I See Phantoms of Hatred and of the Heart’s Fullness and of the Coming Emptiness.
And here, thinks Guy, comes the end point of the Movement. For all the talk — about the minority this, about the false that, about the bourgeois this, about the Marx’s that, for all the endless talk — the only thing that had been successfully accomplished was the carving out of another bourgeois role. And to play that part, you needed money. He acknowledges. Sadly. He’s laying it on thick for Mr. and Mrs. Mom and Dad here at the Mexican restaurant, making a play for his grubstake. Does Tania really want to be dealt out of the game? He thinks maybe she does. Running gets you down. Tires out your eyes, your neck, your jaw. Uses up cash. Depletes your body of B vitamins. Shrinks your dick. Had she really wanted to cause the downfall of the U.S. government? Hadn’t that already happened without her? Happened in committee rooms while they were playing popgun in the woods?
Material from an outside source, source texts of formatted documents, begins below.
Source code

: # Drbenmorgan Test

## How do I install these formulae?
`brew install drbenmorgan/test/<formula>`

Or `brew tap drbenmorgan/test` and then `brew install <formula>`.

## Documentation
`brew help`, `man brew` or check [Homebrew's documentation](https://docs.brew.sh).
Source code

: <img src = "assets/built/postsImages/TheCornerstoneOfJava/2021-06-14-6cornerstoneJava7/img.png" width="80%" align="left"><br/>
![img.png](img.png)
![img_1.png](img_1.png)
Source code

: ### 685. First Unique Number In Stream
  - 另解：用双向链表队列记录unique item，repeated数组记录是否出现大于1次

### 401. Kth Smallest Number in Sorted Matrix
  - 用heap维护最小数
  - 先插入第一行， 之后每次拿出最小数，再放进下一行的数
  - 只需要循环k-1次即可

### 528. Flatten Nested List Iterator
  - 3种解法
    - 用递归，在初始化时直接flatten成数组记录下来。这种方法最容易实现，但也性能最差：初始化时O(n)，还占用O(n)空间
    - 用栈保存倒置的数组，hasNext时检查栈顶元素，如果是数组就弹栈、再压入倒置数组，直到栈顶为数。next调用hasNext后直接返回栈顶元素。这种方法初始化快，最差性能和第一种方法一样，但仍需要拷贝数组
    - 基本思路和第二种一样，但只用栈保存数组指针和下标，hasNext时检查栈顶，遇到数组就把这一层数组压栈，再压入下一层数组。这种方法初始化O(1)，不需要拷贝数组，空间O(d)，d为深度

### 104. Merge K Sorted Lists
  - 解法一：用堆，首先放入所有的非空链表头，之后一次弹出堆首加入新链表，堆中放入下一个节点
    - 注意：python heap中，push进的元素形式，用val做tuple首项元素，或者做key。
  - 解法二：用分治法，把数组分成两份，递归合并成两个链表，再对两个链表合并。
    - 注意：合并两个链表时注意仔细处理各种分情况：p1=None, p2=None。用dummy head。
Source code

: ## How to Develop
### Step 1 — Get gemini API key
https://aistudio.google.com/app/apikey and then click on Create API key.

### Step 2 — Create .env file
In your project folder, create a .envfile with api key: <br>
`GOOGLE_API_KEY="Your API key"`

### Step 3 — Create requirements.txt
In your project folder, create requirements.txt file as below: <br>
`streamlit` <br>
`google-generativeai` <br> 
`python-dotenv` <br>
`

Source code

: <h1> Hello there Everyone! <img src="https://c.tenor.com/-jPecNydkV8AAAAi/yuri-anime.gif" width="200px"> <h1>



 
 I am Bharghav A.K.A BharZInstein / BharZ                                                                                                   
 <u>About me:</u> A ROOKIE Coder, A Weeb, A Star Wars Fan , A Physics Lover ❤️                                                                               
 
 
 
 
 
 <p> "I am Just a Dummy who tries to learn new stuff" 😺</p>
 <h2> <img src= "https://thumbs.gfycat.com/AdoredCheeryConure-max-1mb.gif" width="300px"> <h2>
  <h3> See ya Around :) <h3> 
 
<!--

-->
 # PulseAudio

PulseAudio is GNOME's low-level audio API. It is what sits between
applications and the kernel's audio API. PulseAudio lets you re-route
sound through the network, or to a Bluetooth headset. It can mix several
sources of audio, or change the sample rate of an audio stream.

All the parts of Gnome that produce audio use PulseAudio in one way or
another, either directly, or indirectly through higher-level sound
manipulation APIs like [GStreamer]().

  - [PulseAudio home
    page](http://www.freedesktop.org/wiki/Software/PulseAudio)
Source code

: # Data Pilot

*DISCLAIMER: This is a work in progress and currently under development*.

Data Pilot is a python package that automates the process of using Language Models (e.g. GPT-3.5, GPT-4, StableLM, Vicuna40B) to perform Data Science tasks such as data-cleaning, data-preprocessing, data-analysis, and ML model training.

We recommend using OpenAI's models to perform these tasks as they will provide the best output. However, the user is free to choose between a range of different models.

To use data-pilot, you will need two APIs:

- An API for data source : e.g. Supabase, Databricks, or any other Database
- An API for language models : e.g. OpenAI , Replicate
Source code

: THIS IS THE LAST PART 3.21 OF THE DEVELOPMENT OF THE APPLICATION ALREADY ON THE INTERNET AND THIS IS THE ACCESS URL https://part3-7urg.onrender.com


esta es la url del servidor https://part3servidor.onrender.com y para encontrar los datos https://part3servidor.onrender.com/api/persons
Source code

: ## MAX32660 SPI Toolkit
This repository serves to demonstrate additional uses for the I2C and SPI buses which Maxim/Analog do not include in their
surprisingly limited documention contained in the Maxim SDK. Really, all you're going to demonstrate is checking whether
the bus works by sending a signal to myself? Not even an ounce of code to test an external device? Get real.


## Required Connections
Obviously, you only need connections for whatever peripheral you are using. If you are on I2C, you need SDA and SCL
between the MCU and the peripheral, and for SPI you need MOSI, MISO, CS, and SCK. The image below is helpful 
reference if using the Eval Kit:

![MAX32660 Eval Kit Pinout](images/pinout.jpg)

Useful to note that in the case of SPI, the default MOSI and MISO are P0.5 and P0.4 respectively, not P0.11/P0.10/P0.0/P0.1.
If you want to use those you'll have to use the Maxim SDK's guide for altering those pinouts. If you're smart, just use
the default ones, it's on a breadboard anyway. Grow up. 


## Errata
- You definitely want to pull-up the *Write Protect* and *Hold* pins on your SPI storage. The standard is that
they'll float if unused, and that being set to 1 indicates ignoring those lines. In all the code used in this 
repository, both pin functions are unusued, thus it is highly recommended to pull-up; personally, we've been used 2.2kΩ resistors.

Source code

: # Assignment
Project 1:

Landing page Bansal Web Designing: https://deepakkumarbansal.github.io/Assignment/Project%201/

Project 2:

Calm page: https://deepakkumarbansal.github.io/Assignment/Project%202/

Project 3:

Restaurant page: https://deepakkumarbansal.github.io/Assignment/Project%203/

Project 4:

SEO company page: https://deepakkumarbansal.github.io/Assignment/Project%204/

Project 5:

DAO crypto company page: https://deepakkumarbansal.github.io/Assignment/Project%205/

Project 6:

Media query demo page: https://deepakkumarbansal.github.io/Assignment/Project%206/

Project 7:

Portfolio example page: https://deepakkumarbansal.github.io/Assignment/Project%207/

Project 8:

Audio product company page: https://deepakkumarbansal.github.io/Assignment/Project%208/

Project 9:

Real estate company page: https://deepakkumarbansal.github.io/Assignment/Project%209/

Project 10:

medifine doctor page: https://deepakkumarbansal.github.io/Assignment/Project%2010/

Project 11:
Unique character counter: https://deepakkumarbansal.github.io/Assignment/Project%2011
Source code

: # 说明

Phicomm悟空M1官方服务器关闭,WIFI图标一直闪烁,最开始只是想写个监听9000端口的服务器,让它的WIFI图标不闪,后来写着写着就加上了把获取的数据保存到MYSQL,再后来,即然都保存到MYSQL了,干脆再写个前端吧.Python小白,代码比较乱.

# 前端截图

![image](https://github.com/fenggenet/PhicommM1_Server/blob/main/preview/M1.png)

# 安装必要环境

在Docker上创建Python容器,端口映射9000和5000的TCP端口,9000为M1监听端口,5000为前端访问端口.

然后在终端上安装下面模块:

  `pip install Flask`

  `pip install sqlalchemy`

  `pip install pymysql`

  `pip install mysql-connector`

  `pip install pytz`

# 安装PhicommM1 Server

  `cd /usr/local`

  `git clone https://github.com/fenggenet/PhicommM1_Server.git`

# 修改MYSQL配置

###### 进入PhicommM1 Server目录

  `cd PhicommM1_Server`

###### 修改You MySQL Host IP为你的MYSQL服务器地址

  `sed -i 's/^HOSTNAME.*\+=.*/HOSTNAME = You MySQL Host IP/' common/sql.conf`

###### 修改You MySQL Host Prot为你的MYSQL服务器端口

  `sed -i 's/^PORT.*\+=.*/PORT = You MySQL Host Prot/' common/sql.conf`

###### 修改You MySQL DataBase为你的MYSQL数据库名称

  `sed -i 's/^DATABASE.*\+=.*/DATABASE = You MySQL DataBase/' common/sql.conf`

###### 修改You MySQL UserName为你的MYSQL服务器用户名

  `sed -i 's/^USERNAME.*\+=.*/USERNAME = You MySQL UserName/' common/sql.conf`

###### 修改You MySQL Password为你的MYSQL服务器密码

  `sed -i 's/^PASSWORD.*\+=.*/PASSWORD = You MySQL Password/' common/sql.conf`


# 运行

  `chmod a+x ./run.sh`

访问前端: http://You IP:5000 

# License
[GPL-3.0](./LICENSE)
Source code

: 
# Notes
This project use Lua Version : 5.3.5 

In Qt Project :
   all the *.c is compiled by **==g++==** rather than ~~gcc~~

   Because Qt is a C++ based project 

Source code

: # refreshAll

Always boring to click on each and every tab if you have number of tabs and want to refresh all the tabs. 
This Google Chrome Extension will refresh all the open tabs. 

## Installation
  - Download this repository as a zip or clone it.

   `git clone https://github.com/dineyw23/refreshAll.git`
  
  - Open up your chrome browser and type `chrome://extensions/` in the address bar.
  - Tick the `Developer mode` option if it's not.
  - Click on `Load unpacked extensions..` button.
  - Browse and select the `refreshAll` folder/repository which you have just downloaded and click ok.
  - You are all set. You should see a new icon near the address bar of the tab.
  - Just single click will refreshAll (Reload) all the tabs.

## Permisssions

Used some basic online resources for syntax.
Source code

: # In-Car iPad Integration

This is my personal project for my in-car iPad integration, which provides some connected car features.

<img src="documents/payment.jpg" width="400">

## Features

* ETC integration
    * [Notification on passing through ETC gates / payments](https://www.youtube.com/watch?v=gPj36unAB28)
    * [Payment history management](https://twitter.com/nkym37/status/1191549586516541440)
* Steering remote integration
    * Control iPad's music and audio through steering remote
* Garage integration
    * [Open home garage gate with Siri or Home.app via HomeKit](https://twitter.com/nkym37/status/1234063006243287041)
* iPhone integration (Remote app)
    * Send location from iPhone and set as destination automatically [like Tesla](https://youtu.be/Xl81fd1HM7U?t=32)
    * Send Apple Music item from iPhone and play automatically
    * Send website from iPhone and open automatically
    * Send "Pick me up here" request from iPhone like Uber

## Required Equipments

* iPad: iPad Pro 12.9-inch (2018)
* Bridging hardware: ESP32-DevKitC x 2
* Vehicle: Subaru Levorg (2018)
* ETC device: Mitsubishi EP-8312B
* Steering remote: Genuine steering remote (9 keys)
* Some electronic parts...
Now it’s business as usual, with the blandest of all possible alternatives in charge. If she wants out, it’s either boredom, fear, or a complete understanding of the magnitude of the task they face, if they’re really serious about the whole thing. But who really is “serious”? Everyone admires the Vietcong, loves those courageous little bastards to death, but who the fuck is prepared to spend a thousand years fighting, waging war against an army that brings Coke machines and cases of cigarettes and whiskey into the field with it? Around you everywhere you look are things you wouldn’t dream of doing without, not for a month, not for a day, notwithstanding the premeditated squalor demanded by Cinque Mtume, the Fifth Prophet. It’s the psychos, the Tekos and Yolandas, who set the example of austere self-denial. Guy grimaces, sticks a fork into the friable surface of his chimichanga. Suddenly all he can smell is fat, fat and old cooking oil.